Il y a donc deux sortes de bravoure : la bravoure de l’individu qui n’a pas peur, — celle-là est facile et peu méritoire ; — et la bravoure de l’individu qui a peur.

Celui qui n’a pas peur est fort heureux ! Que sa bravoure soit naturelle, ou conquise par l’habitude, il ne s’inquiète pas des dangers qui le menacent. Il conserve son sang-froid. Il est maître de lui. Il ne tremble pas. Il ne pâlit pas. Son cœur ne bat pas plus vite ou plus lentement que de coutume. C’est un brave.

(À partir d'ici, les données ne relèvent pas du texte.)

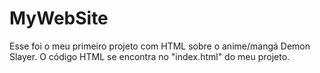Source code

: # MyWebSite
 Esse foi o meu primeiro projeto com HTML sobre o anime/mangá Demon Slayer. 
 O código HTML se encontra no "index.html" do meu projeto.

Mais celui qui pâlit et qui tremble, et dont le cœur bat avec force, tumultueusement, avec une grande angoisse tout intérieure, peut être un brave, lui aussi. Il a grand désir de s’enfuir, de se soustraire au danger ; il sent une émotion profonde l’envahir, et cependant il reste à son poste, résolu, calme en apparence. Sa pâleur seule et son tremblement décèlent l’anxiété qui le ronge. Qui aura le droit de refuser à celui-là l’honneur d’être un brave ? À mon sens, il sera plus brave que tout autre. Mais, quoique j’aie grande estime pour lui, j’aurai peu de confiance ; car son effort d’héroïsme peut tout à l’heure être vaincu, et la vertu, si belle qu’elle soit, est moins solide que l’absence d’émotion.

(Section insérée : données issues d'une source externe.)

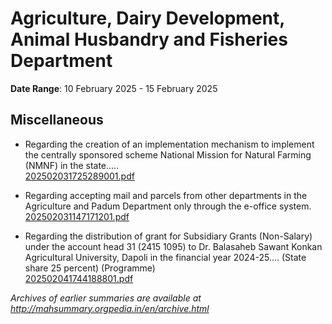 # Agriculture, Dairy Development, Animal Husbandry and Fisheries Department

**Date Range**: 10 February 2025 - 15 February 2025


## Miscellaneous
- Regarding the creation of an implementation mechanism to implement the centrally sponsored scheme National Mission for Natural Farming (NMNF) in the state.....\
  [202502031725289001.pdf](https://gr.maharashtra.gov.in/Site/Upload/Government%20Resolutions/English/202502031725289001.pdf)

- Regarding accepting mail and parcels from other departments in the Agriculture and Padum Department only through the e-office system.\
  [202502031147171201.pdf](https://gr.maharashtra.gov.in/Site/Upload/Government%20Resolutions/English/202502031147171201.pdf)

- Regarding the distribution of grant for Subsidiary Grants (Non-Salary) under the account head 31 (2415 1095) to Dr. Balasaheb Sawant Konkan Agricultural University, Dapoli in the financial year 2024-25.... (State share 25 percent) (Programme)\
  [202502041744188801.pdf](https://gr.maharashtra.gov.in/Site/Upload/Government%20Resolutions/English/202502041744188801.pdf)


*Archives of earlier summaries are available at http://mahsummary.orgpedia.in/en/archive.html*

Quant à celui qui, pris de peur, s’enfuira à toutes jambes, certes celui-là n’est pas un brave, et son éloge n’est pas à faire. Mais il faudra être indulgent pour lui. Qui sait si l’on n’aurait pas pu, avec quelques paroles d’encouragement ou d’enthousiasme, ou bien en l’habituant au danger, vaincre sa sensibilité native ? Pour les faiblesses humaines il faut être pitoyable : — c’est là, je crois, la clé de la sagesse. — Les plus braves ont sans doute eu aussi leur moment de défaillance ; et, s’ils ne l’ont pas eu encore, un jour viendra, peut-être, où, surpris par une émotion violente, soudaine, irrésistible, ils ne seront pas assez forts pour triompher d’eux-mêmes.


VI.

Quelle est la raison d’être de la peur ? D’où vient-elle ? Pourquoi cet étrange et odieux sentiment a-t-il été par la nature imposé à l’homme et aux animaux ?

Disons-le tout d’abord. Aucun des sentimens naturels n’est vain.